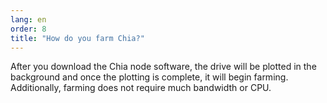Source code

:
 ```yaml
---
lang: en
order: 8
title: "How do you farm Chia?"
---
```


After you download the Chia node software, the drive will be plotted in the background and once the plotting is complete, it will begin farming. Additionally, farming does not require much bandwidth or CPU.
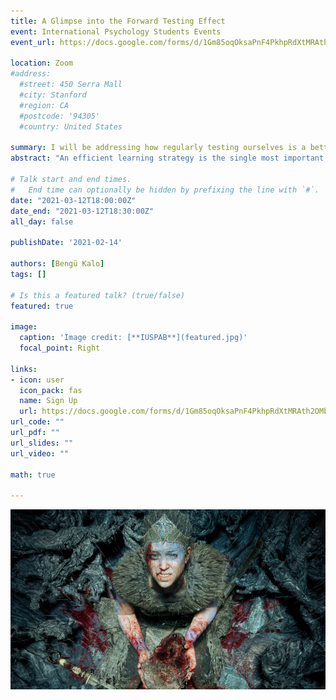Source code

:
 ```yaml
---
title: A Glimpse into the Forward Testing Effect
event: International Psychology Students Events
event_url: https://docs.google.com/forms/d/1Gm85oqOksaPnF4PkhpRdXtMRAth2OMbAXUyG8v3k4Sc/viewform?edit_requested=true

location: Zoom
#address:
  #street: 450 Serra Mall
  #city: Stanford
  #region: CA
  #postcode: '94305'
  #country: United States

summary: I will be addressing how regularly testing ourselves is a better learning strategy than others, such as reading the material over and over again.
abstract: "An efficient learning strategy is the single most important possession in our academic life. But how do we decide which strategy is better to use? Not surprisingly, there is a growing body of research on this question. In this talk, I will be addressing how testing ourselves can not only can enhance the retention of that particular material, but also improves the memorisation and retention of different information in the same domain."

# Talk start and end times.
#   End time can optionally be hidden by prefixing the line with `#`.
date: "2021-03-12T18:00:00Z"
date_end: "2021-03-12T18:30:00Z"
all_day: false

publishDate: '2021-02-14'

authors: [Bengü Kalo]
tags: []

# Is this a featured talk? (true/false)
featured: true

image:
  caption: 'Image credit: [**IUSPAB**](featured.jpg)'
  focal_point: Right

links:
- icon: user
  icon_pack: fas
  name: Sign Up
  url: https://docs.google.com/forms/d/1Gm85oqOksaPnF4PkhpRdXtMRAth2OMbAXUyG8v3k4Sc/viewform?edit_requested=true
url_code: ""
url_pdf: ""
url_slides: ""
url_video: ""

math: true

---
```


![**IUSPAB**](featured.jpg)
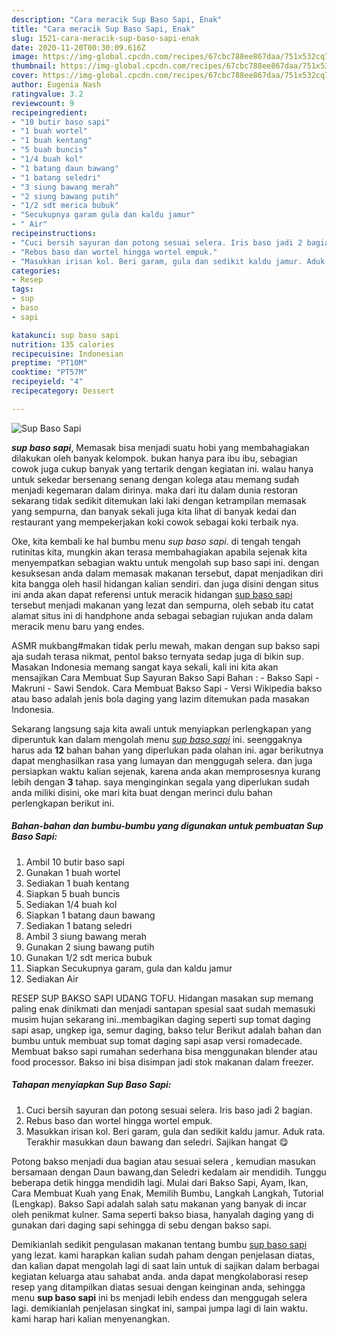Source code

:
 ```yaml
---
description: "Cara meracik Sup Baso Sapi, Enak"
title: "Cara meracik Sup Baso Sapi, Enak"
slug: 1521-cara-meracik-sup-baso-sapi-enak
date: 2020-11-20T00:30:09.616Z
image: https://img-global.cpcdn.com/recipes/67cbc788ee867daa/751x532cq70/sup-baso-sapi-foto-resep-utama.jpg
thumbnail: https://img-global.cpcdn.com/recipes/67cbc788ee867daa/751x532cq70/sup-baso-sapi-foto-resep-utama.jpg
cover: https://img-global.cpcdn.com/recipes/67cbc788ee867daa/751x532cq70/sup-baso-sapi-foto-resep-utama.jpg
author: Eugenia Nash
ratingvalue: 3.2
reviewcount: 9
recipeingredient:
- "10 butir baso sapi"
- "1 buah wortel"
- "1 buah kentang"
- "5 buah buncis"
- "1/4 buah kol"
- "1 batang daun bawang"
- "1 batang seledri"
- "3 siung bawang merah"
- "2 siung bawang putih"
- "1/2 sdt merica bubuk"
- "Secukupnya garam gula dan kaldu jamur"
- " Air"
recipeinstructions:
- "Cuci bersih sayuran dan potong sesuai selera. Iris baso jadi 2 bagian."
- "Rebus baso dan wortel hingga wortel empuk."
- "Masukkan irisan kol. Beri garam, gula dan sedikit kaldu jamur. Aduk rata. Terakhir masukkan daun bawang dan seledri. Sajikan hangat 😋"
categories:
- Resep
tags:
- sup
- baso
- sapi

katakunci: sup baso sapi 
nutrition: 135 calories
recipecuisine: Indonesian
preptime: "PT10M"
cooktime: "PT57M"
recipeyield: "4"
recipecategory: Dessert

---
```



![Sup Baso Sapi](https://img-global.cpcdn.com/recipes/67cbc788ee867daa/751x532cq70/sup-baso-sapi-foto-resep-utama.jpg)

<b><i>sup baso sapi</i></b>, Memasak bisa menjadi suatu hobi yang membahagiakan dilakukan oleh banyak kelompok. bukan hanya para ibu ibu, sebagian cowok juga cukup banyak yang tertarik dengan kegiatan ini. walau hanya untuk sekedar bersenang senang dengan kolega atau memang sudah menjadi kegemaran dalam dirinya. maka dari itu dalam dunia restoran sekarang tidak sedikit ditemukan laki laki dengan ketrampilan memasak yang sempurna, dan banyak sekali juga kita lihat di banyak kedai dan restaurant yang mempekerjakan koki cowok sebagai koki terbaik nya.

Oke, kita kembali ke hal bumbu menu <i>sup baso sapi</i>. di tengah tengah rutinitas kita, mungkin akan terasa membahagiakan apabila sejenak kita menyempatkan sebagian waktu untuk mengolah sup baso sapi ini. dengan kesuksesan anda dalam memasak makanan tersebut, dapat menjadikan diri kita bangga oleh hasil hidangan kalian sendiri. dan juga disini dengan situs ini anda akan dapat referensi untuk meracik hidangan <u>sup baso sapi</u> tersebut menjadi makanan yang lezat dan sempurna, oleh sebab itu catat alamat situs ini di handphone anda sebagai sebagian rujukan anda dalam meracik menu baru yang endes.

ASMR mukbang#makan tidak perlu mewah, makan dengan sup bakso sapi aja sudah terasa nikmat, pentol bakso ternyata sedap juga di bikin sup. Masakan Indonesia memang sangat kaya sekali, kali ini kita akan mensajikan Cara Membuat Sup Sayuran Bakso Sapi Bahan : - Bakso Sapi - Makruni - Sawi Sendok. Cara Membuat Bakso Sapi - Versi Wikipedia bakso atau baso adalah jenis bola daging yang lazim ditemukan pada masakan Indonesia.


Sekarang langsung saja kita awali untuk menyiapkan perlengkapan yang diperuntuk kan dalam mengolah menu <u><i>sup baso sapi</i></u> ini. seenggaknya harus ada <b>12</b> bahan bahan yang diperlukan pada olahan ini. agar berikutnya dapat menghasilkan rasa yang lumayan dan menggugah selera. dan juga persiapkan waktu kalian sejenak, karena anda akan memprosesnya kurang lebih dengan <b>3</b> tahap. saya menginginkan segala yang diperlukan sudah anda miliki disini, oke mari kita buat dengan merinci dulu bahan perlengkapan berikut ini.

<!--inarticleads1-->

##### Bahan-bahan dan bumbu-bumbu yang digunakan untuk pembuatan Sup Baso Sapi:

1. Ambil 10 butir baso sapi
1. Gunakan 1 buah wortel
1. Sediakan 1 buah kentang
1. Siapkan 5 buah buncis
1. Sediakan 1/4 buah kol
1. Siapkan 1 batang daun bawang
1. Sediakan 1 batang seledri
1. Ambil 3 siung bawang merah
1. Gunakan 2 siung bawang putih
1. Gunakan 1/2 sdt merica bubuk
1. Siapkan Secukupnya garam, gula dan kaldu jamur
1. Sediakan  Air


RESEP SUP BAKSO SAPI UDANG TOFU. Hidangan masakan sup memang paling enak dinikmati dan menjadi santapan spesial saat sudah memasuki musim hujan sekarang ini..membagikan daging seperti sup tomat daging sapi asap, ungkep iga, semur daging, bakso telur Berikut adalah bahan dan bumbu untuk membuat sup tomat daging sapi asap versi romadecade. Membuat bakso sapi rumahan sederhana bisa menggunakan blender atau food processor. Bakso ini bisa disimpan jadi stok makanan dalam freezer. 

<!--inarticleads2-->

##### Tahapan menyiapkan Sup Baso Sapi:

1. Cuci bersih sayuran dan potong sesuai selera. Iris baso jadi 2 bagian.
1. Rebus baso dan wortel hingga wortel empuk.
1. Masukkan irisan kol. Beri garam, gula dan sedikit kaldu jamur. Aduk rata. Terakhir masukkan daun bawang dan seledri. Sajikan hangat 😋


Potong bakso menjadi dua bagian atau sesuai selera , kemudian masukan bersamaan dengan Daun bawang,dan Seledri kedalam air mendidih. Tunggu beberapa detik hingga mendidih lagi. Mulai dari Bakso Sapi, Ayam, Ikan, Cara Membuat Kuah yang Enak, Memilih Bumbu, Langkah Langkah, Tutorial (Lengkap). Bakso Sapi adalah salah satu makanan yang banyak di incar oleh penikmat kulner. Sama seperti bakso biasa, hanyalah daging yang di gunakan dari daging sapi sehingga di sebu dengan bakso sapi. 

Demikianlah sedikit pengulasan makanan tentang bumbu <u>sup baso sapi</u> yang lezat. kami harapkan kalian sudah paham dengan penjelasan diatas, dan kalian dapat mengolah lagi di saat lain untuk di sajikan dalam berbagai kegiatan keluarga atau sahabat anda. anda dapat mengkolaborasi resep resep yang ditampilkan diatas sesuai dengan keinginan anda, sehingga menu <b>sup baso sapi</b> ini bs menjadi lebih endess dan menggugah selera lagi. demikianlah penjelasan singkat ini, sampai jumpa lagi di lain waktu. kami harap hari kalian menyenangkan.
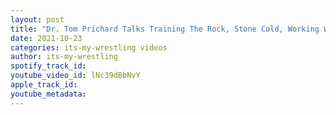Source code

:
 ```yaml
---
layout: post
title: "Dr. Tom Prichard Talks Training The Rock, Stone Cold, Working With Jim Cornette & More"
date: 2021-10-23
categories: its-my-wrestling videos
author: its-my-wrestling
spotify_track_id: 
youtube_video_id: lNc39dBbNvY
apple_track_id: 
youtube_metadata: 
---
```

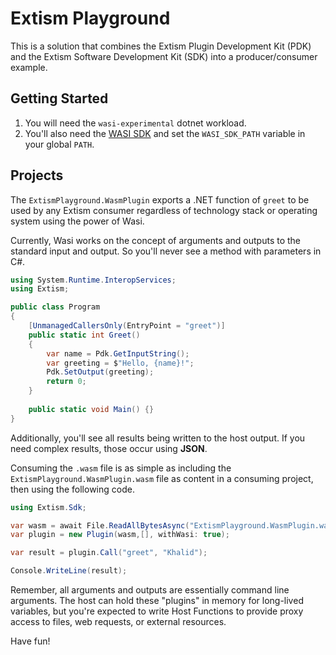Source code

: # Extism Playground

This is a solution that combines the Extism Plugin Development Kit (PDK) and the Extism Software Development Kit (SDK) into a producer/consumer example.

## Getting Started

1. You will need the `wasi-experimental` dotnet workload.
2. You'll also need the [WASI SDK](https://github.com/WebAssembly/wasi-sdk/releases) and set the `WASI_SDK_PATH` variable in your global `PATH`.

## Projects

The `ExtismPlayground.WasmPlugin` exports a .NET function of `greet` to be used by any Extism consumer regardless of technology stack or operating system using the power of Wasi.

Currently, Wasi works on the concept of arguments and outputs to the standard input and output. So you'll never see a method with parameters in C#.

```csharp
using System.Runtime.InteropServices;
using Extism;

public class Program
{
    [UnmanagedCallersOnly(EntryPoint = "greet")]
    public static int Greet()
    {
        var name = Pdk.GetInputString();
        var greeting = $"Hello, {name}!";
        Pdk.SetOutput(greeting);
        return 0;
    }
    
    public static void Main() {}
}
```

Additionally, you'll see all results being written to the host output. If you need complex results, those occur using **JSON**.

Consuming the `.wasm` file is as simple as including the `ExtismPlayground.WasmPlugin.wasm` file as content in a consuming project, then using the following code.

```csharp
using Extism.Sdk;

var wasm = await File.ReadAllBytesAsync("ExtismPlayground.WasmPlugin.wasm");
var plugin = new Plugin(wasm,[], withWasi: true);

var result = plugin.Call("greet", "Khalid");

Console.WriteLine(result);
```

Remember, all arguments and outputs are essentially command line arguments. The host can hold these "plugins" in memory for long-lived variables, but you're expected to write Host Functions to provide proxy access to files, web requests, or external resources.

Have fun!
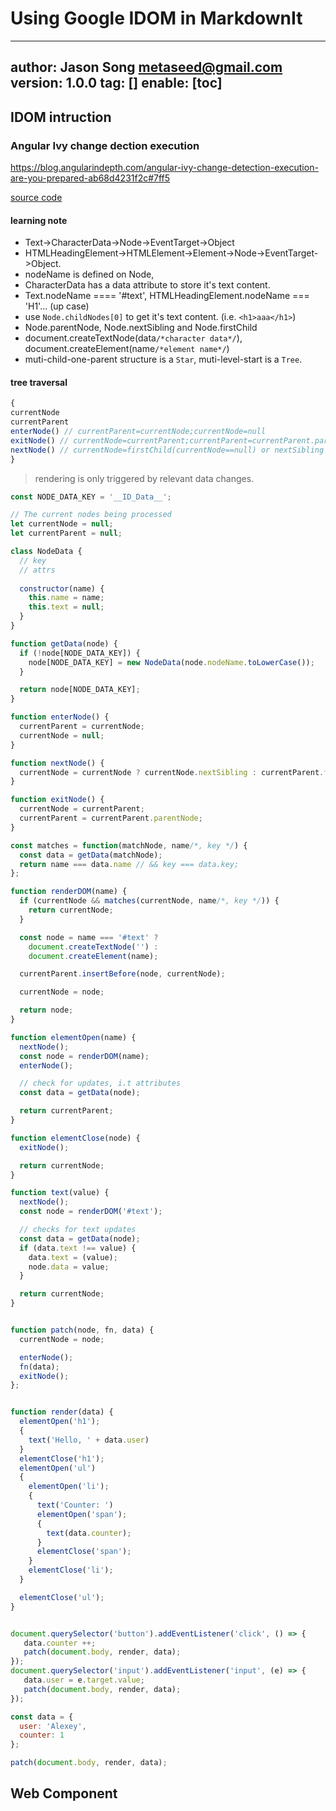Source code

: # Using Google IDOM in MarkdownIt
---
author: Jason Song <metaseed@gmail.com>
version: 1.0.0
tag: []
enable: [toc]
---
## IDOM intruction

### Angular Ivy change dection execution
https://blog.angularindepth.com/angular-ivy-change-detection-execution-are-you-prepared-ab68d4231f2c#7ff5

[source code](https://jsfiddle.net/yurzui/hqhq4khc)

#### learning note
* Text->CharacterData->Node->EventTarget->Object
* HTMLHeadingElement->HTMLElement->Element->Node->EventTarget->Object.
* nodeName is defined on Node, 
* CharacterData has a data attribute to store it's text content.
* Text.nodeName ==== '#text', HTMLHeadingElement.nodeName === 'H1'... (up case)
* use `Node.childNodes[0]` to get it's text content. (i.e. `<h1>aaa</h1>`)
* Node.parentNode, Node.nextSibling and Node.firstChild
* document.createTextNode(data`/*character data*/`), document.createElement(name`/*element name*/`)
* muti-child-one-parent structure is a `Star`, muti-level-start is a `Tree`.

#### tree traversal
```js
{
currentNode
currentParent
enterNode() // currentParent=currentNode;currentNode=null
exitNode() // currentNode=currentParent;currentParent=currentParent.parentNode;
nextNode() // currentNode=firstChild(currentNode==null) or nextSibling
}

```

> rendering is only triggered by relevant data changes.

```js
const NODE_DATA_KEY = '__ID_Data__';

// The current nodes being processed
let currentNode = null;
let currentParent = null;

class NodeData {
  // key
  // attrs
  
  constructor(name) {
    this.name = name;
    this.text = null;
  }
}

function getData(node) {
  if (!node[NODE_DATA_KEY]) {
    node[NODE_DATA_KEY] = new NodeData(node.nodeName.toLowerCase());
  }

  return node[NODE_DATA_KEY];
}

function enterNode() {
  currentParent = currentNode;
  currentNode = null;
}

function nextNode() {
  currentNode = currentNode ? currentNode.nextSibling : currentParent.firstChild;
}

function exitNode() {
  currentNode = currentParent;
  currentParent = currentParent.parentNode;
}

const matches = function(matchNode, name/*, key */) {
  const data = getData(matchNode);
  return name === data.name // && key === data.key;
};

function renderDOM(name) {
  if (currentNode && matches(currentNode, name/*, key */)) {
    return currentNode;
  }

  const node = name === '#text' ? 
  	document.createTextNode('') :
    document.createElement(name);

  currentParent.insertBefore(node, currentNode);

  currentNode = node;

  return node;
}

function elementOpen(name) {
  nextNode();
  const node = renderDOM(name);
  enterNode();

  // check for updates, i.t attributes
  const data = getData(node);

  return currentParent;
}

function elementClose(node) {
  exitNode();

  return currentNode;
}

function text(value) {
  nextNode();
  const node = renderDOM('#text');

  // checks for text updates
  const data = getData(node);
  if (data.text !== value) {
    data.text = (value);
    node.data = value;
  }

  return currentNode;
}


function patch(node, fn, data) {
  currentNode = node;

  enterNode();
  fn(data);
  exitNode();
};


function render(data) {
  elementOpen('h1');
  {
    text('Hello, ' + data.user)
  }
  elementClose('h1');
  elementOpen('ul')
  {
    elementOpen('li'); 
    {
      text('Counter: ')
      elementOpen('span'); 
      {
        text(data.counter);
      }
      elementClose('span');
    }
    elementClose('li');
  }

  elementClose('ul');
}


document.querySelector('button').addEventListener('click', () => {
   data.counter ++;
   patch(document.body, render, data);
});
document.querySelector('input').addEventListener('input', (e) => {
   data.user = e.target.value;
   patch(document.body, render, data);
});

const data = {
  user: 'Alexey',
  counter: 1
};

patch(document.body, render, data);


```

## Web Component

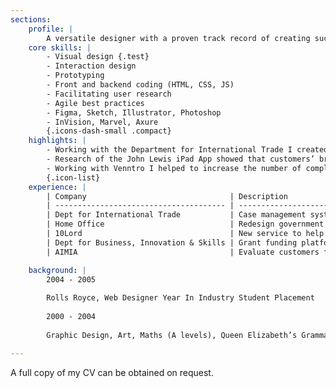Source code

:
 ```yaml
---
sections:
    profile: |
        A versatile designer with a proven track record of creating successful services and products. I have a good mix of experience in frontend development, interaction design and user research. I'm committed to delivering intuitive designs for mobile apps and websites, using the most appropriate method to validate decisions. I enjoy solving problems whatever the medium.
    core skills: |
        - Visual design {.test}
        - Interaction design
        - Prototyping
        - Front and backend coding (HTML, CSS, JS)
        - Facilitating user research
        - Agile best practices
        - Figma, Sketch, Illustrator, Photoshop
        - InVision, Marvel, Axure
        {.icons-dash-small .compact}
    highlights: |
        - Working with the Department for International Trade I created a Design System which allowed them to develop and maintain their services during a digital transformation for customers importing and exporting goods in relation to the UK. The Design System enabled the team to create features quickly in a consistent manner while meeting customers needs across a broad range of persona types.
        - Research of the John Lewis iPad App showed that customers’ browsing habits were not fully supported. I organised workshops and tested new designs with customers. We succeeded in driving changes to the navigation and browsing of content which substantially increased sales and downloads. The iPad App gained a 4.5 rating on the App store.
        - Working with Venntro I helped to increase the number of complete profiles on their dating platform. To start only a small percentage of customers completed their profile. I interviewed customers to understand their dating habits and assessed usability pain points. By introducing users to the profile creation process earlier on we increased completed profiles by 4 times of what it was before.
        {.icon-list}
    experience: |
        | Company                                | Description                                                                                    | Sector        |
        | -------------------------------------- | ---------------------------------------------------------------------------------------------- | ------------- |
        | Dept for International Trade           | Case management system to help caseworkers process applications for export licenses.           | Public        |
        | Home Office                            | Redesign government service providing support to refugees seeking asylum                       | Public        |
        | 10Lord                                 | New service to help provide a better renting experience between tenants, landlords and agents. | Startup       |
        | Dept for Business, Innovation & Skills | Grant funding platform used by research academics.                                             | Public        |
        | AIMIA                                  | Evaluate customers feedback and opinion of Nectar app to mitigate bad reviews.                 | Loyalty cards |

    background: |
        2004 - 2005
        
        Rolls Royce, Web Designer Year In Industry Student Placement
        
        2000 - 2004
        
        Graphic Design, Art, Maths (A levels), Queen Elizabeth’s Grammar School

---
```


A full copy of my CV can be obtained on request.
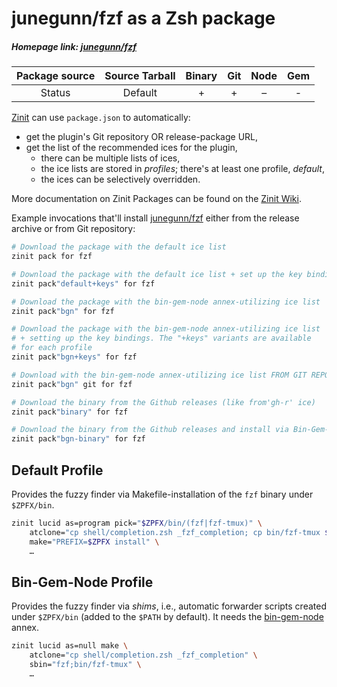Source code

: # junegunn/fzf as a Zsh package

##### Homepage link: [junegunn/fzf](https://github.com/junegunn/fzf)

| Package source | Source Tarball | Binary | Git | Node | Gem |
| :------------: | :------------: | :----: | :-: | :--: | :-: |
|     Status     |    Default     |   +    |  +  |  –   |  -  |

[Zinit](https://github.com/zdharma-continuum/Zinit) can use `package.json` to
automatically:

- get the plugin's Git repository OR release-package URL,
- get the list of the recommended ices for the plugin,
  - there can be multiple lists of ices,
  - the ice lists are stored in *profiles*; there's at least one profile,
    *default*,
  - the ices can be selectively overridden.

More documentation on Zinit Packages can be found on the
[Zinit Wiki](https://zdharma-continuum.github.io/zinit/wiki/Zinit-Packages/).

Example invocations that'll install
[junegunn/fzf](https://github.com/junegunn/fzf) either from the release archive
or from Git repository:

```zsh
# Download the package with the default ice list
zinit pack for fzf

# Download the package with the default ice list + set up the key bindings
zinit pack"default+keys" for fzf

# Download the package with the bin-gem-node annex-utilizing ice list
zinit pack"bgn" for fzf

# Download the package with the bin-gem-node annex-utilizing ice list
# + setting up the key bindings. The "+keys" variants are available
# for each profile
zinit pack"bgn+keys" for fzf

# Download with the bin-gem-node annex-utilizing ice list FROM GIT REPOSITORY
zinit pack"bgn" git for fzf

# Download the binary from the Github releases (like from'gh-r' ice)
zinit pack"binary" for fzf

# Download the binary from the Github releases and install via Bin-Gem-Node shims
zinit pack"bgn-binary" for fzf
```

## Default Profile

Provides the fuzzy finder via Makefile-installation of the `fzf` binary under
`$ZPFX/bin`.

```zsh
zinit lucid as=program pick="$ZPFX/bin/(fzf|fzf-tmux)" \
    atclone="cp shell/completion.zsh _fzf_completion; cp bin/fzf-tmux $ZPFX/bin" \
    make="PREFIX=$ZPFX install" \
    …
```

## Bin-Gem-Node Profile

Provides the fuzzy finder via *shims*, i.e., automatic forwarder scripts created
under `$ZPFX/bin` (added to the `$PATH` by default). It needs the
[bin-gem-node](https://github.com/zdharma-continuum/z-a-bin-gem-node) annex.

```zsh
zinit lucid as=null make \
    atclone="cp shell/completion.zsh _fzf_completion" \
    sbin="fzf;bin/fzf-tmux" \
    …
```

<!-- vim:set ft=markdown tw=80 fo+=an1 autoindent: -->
——————————
Your answer should be the line with "It needs the" and all lines after it in the listing above, repeated exactly. No other lines belong.

> Task result:
under `$ZPFX/bin` (added to the `$PATH` by default). It needs the
[bin-gem-node](https://github.com/zdharma-continuum/z-a-bin-gem-node) annex.

```zsh
zinit lucid as=null make \
    atclone="cp shell/completion.zsh _fzf_completion" \
    sbin="fzf;bin/fzf-tmux" \
    …
```

<!-- vim:set ft=markdown tw=80 fo+=an1 autoindent: -->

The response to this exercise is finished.